What to do:
An exact copy of every record is needed, with the pictures left out.

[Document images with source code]
***

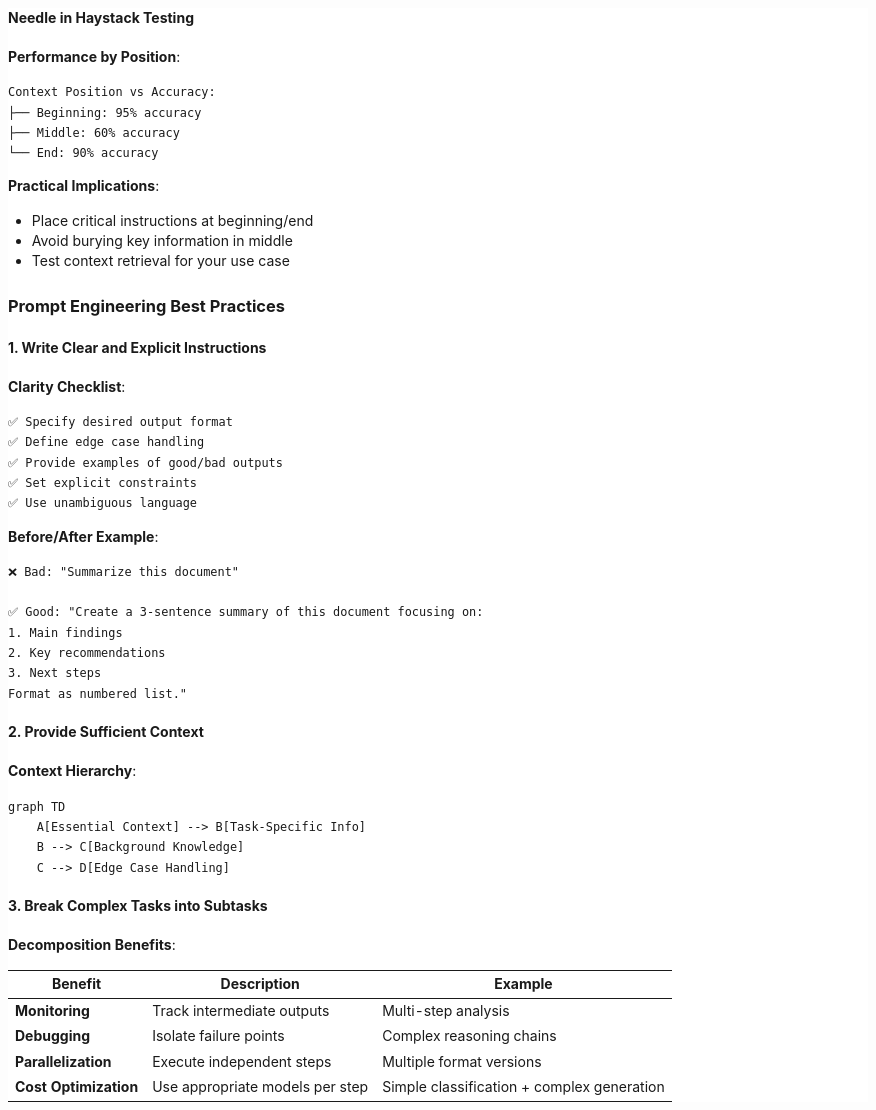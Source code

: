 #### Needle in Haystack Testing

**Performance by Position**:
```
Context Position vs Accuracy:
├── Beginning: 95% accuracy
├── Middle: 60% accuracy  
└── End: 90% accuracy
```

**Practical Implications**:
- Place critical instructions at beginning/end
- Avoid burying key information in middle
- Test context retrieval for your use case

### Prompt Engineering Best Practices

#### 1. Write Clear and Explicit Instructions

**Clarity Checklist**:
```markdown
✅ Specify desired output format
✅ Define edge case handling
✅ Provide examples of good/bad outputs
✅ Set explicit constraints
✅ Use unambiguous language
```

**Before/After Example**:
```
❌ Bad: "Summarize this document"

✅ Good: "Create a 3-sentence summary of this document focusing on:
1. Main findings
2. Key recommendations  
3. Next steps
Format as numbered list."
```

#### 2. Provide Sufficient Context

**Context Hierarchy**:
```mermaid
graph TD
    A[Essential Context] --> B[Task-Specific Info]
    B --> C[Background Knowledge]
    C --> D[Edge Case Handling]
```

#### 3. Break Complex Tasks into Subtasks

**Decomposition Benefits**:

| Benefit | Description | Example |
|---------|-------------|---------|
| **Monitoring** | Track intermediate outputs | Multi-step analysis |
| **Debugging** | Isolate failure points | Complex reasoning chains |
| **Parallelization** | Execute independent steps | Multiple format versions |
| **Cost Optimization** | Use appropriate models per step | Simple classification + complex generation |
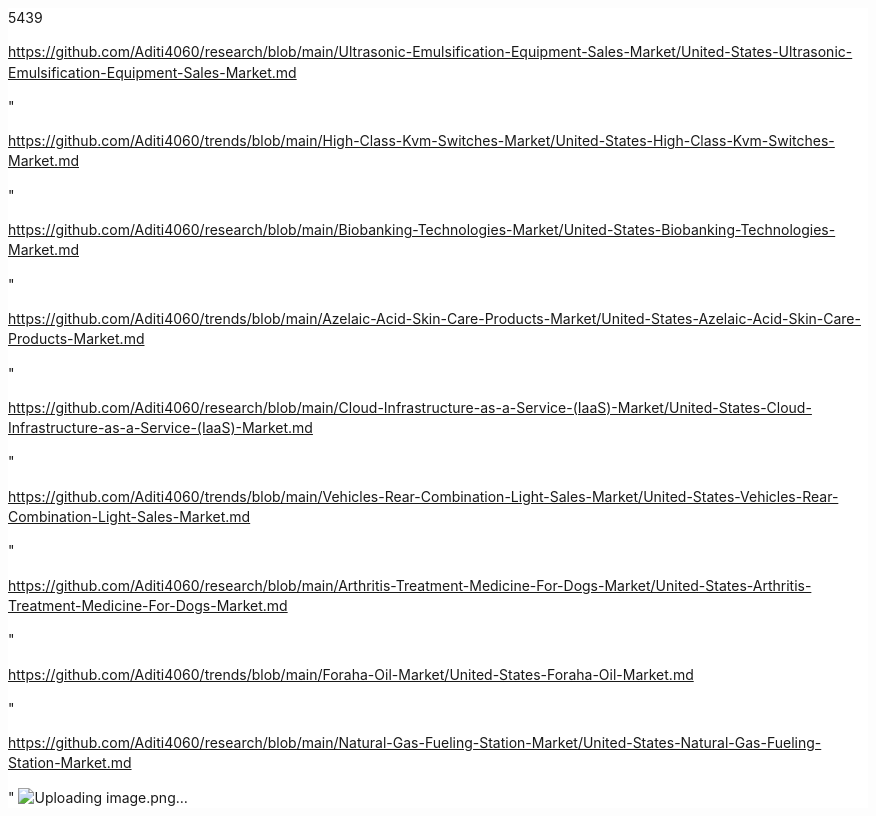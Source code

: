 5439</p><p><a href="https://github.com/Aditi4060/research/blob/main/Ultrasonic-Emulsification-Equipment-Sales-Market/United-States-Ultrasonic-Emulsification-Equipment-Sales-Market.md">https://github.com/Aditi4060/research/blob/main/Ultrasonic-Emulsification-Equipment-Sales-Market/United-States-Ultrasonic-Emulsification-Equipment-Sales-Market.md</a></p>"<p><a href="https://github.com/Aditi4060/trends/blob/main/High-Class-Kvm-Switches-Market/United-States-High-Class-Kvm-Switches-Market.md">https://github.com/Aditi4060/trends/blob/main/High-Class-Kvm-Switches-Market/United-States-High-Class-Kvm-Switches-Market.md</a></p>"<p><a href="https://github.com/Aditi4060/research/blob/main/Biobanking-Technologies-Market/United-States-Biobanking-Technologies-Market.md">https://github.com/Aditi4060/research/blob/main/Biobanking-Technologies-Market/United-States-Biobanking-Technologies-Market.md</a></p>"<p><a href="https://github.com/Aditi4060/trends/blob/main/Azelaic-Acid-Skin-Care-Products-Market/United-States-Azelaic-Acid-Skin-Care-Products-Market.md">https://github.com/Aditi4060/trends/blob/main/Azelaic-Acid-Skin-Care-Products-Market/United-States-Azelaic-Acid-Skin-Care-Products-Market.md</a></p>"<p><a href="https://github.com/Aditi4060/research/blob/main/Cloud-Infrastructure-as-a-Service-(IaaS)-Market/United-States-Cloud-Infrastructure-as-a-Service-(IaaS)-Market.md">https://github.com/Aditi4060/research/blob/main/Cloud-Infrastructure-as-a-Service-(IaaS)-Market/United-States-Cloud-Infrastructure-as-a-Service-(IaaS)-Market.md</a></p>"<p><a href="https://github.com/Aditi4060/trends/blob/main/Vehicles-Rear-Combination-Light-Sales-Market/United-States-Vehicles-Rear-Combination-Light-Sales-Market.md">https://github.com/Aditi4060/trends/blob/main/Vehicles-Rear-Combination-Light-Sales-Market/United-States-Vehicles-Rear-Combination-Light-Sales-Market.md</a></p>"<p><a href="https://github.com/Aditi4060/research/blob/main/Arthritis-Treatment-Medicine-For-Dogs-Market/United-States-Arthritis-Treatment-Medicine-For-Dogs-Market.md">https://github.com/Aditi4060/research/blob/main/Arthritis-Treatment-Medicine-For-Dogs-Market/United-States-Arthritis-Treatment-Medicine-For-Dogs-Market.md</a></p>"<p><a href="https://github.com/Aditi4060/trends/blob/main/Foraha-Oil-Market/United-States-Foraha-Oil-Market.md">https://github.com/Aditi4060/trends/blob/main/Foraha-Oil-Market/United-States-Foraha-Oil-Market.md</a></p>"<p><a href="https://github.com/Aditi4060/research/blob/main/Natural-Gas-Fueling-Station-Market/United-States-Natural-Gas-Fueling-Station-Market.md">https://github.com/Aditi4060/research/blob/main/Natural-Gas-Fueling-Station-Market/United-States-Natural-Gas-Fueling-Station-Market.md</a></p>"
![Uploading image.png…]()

***

Exercise answer:
Source code

: #### Needle in Haystack Testing

**Performance by Position**:
```
Context Position vs Accuracy:
├── Beginning: 95% accuracy
├── Middle: 60% accuracy  
└── End: 90% accuracy
```

**Practical Implications**:
- Place critical instructions at beginning/end
- Avoid burying key information in middle
- Test context retrieval for your use case

### Prompt Engineering Best Practices

#### 1. Write Clear and Explicit Instructions

**Clarity Checklist**:
```markdown
✅ Specify desired output format
✅ Define edge case handling
✅ Provide examples of good/bad outputs
✅ Set explicit constraints
✅ Use unambiguous language
```

**Before/After Example**:
```
❌ Bad: "Summarize this document"

✅ Good: "Create a 3-sentence summary of this document focusing on:
1. Main findings
2. Key recommendations  
3. Next steps
Format as numbered list."
```

#### 2. Provide Sufficient Context

**Context Hierarchy**:
```mermaid
graph TD
    A[Essential Context] --> B[Task-Specific Info]
    B --> C[Background Knowledge]
    C --> D[Edge Case Handling]
```

#### 3. Break Complex Tasks into Subtasks

**Decomposition Benefits**:

| Benefit | Description | Example |
|---------|-------------|---------|
| **Monitoring** | Track intermediate outputs | Multi-step analysis |
| **Debugging** | Isolate failure points | Complex reasoning chains |
| **Parallelization** | Execute independent steps | Multiple format versions |
| **Cost Optimization** | Use appropriate models per step | Simple classification + complex generation |
Source code

: 5439</p><p><a href="https://github.com/Aditi4060/research/blob/main/Ultrasonic-Emulsification-Equipment-Sales-Market/United-States-Ultrasonic-Emulsification-Equipment-Sales-Market.md">https://github.com/Aditi4060/research/blob/main/Ultrasonic-Emulsification-Equipment-Sales-Market/United-States-Ultrasonic-Emulsification-Equipment-Sales-Market.md</a></p>"<p><a href="https://github.com/Aditi4060/trends/blob/main/High-Class-Kvm-Switches-Market/United-States-High-Class-Kvm-Switches-Market.md">https://github.com/Aditi4060/trends/blob/main/High-Class-Kvm-Switches-Market/United-States-High-Class-Kvm-Switches-Market.md</a></p>"<p><a href="https://github.com/Aditi4060/research/blob/main/Biobanking-Technologies-Market/United-States-Biobanking-Technologies-Market.md">https://github.com/Aditi4060/research/blob/main/Biobanking-Technologies-Market/United-States-Biobanking-Technologies-Market.md</a></p>"<p><a href="https://github.com/Aditi4060/trends/blob/main/Azelaic-Acid-Skin-Care-Products-Market/United-States-Azelaic-Acid-Skin-Care-Products-Market.md">https://github.com/Aditi4060/trends/blob/main/Azelaic-Acid-Skin-Care-Products-Market/United-States-Azelaic-Acid-Skin-Care-Products-Market.md</a></p>"<p><a href="https://github.com/Aditi4060/research/blob/main/Cloud-Infrastructure-as-a-Service-(IaaS)-Market/United-States-Cloud-Infrastructure-as-a-Service-(IaaS)-Market.md">https://github.com/Aditi4060/research/blob/main/Cloud-Infrastructure-as-a-Service-(IaaS)-Market/United-States-Cloud-Infrastructure-as-a-Service-(IaaS)-Market.md</a></p>"<p><a href="https://github.com/Aditi4060/trends/blob/main/Vehicles-Rear-Combination-Light-Sales-Market/United-States-Vehicles-Rear-Combination-Light-Sales-Market.md">https://github.com/Aditi4060/trends/blob/main/Vehicles-Rear-Combination-Light-Sales-Market/United-States-Vehicles-Rear-Combination-Light-Sales-Market.md</a></p>"<p><a href="https://github.com/Aditi4060/research/blob/main/Arthritis-Treatment-Medicine-For-Dogs-Market/United-States-Arthritis-Treatment-Medicine-For-Dogs-Market.md">https://github.com/Aditi4060/research/blob/main/Arthritis-Treatment-Medicine-For-Dogs-Market/United-States-Arthritis-Treatment-Medicine-For-Dogs-Market.md</a></p>"<p><a href="https://github.com/Aditi4060/trends/blob/main/Foraha-Oil-Market/United-States-Foraha-Oil-Market.md">https://github.com/Aditi4060/trends/blob/main/Foraha-Oil-Market/United-States-Foraha-Oil-Market.md</a></p>"<p><a href="https://github.com/Aditi4060/research/blob/main/Natural-Gas-Fueling-Station-Market/United-States-Natural-Gas-Fueling-Station-Market.md">https://github.com/Aditi4060/research/blob/main/Natural-Gas-Fueling-Station-Market/United-States-Natural-Gas-Fueling-Station-Market.md</a></p>"
![Uploading image.png…]()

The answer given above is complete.